Les relations aussi vous passionnent. Quelles erreurs commet-on le plus souvent au niveau relationnel?
La communication est la sève de notre existence. Elle est le remède le plus efficace contre la peur, le non-amour de soi, la culpabilité et la violence. Cette mise en commun nous permet d’aller au-delà du silence des mots, pour dépasser la violence des maux… Un combat que je mène maintenant depuis plus de 40 ans pour que l’on enseigne la communication relationnelle à l’école comme une matière à part entière, le seul antidote à la montée accélérée de la violence. Dans une rencontre, nous sommes toujours trois : l’autre, soi et la relation. Je suis responsable seulement de mon bout de la relation. En tout cas, je vous invite à toujours nourrir la relation de messages positifs, valorisants, vivifiants, en évitant trop de messages toxiques qui peuvent empoisonner le quotidien et même blesser le désir de poursuivre ensemble une vie commune.

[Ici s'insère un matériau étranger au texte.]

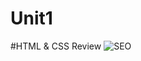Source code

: # Unit1
#HTML & CSS Review
![SEO](https://user-images.githubusercontent.com/72671999/101552436-7c590680-3978-11eb-8207-25f10f49eed8.png)

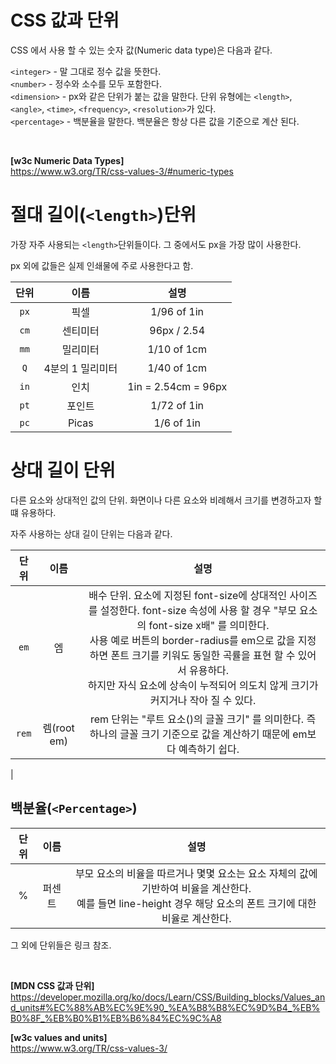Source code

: # CSS 값과 단위

CSS 에서 사용 할 수 있는 숫자 값(Numeric data type)은 다음과 같다.

`<integer>` - 말 그대로 정수 값을 뜻한다.<br>
`<number>` - 정수와 소수를 모두 포함한다.<br>
`<dimension>` - px와 같은 단위가 붙는 값을 말한다. 단위 유형에는 `<length>`, `<angle>`, `<time>`, `<frequency>`, `<resolution>`가 있다.<br>
`<percentage>` - 백분율을 말한다. 백분율은 항상 다른 값을 기준으로 계산 된다.<br>

<br>

**[w3c Numeric Data Types]** <br>
https://www.w3.org/TR/css-values-3/#numeric-types

# 절대 길이(`<length>`)단위

가장 자주 사용되는 `<length>`단위들이다. 그 중에서도 px을 가장 많이 사용한다.

px 외에 값들은 실제 인쇄물에 주로 사용한다고 함.

|단위|이름|설명|
|:---:|:---:|:---:|
|`px`|픽셀|1/96 of 1in|
|`cm`|센티미터|96px / 2.54|
|`mm`|밀리미터|1/10 of 1cm|
|`Q`|4분의 1 밀리미터|1/40 of 1cm|
|`in`|인치|1in = 2.54cm = 96px|
|`pt`|포인트|1/72 of 1in|
|`pc`|Picas|1/6 of 1in|


# 상대 길이 단위

다른 요소와 상대적인 값의 단위. 화면이나 다른 요소와 비례해서 크기를 변경하고자 할 떄 유용하다.

자주 사용하는 상대 길이 단위는 다음과 같다.

|단위|이름|설명|
|:---:|:---:|:---:|
|`em`|엠|배수 단위. 요소에 지정된 font-size에 상대적인 사이즈를 설정한다. font-size 속성에 사용 할 경우 "부모 요소의 font-size x배" 를 의미한다. <br>사용 예로 버튼의 border-radius를 em으로 값을 지정하면 폰트 크기를 키워도 동일한 곡률을 표현 할 수 있어서 유용하다. <br> 하지만 자식 요소에 상속이 누적되어 의도치 않게 크기가 커지거나 작아 질 수 있다.| 
|`rem`|렘(root em)| rem 단위는 "루트 요소(<html>)의 글꼴 크기" 를 의미한다. 즉 하나의 글꼴 크기 기준으로 값을 계산하기 때문에 em보다 예측하기 쉽다.
|


## 백분율(`<Percentage>`)

|단위|이름|설명|
|:---:|:---:|:---:|
|% |퍼센트|부모 요소의 비율을 따르거나 몇몇 요소는 요소 자체의 값에 기반하여 비율을 계산한다. <br> 예를 들면 line-height 경우 해당 요소의 폰트 크기에 대한 비율로 계산한다.|

그 외에 단위들은 링크 참조.

<br>

**[MDN CSS 값과 단위]** <br>
https://developer.mozilla.org/ko/docs/Learn/CSS/Building_blocks/Values_and_units#%EC%88%AB%EC%9E%90_%EA%B8%B8%EC%9D%B4_%EB%B0%8F_%EB%B0%B1%EB%B6%84%EC%9C%A8

**[w3c values and units]** <br>
https://www.w3.org/TR/css-values-3/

Quelle est la spécificité de la méthode ESPERE® (Énergie Spécifique pour une Écologie Relationnelle Essentielle) que vous avez conçue?
Elle propose une autre façon de communiquer en se basant sur la règle de trois R : respect de soi, respect pour l’autre, responsabilisation. Son principal outil est la visualisation (je montre par des objets symboliques ce dont je parle). Elle s’appuie également sur le fait qu’il est fondamental dans cette relation d’apprendre à faire des demandes, qu’il est important de ne pas confondre la personne avec sa réponse, qu’il est déconseillé de parler «à propos» de l’autre (tu…), mais de parler «à» l’autre (je…), et qu’il est essentiel de différencier la personne de son comportement. J’estime aussi qu’être capable de se positionner sans se laisser définir par l’autre, s’affirmer dans ses choix et se responsabiliser face aux événements de l’existence, permet de mieux se construire et surtout de devenir «auteur» de sa propre vie.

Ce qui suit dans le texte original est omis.